Supply Chain Visibility: Impact and Value of Real-time Resource Allocation
Dr. Guodong LYU
Research Fellow in the Institute of Operations Research & Analytics
National University of Singapore
In recent years, we have seen a surge of interest in supply chain visibility. Under this paradigm, decision-makers are able to trace the real-time data (e.g., stock level, resource allocation flow) along the entire supply chain so that they can identify the decision-making bottlenecks and take actions more efficiently. Motivated by the Gaze Heuristic, we propose a target-based online planning framework to deal with real-time resource allocation problems in both stationary and nonstationary environments. Leveraging on the Blackwell’s Approachability Theorem and Online Convex Optimization tools, we characterize the near-optimal performance guarantee of our online solution in comparison with the offline optimal solution, and explore the properties of different allocation policies.
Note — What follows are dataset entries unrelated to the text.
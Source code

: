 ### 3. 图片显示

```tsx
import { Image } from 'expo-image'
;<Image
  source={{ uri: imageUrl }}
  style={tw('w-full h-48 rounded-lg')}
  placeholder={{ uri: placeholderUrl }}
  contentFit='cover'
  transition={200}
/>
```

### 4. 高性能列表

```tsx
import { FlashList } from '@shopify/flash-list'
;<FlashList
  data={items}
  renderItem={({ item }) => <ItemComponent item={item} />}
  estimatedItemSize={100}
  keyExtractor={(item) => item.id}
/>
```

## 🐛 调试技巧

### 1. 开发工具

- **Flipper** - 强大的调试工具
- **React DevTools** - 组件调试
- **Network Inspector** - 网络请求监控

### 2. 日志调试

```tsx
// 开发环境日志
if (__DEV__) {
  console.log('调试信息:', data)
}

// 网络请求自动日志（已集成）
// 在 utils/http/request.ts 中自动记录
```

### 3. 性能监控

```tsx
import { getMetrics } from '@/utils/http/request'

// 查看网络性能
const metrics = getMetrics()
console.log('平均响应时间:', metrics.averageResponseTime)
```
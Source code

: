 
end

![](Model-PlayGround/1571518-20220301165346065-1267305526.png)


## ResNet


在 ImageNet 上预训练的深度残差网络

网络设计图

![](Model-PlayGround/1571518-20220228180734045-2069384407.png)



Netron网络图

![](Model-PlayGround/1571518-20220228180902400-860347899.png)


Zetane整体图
We use synthetic and real data from various industries, from supply chain planning in manufacturing, to resource deployment in ride-sharing markets, to examine the impact and value of these real-time solutions in practice: (1) we present a new insight into the impact of supply chain visibility on the capacity configuration in the capacity pooling system. Our results show that the pooling system does not need to hold any safety stock to deliver the required demand fulfillment service if real-time allocation with full visibility is utilized, when the number of customers is sufficiently large in the system; (2) we study a real-time ride-matching problem in the ride-sourcing context, with multi-objectives (e.g., service quality, revenue) to be considered. We develop a new technique that can be used to choose the weight adaptively over time, based on real-time tracking of the gaps in attained performance and a set of performance targets. Our results show that the real-time matching policy could potentially contribute to the long-term sustainability and reputation of the ride-sourcing platform by dispatching more orders to drivers with higher service quality, without sacrificing the short-term platform revenue.